▶ Work request
All of the data, except its images, should be set down exactly as it appears.

Excerpts from a dataset
____________________
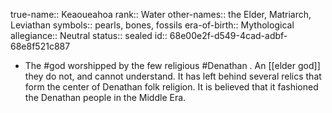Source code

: true-name:: Keaoueahoa
rank:: Water
other-names:: the Elder, Matriarch, Leviathan
symbols:: pearls, bones, fossils
era-of-birth:: Mythological
allegiance:: Neutral
status:: sealed
id:: 68e00e2f-d549-4cad-adbf-68e8f521c887
- The #god worshipped by the few religious #Denathan . An [[elder god]] they do not, and cannot understand. It has left behind several relics that form the center of Denathan folk religion. It is believed that it fashioned the Denathan people in the Middle Era.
____________________
▶ Expected answer
Source code

: true-name:: Keaoueahoa
rank:: Water
other-names:: the Elder, Matriarch, Leviathan
symbols:: pearls, bones, fossils
era-of-birth:: Mythological
allegiance:: Neutral
status:: sealed
id:: 68e00e2f-d549-4cad-adbf-68e8f521c887
- The #god worshipped by the few religious #Denathan . An [[elder god]] they do not, and cannot understand. It has left behind several relics that form the center of Denathan folk religion. It is believed that it fashioned the Denathan people in the Middle Era.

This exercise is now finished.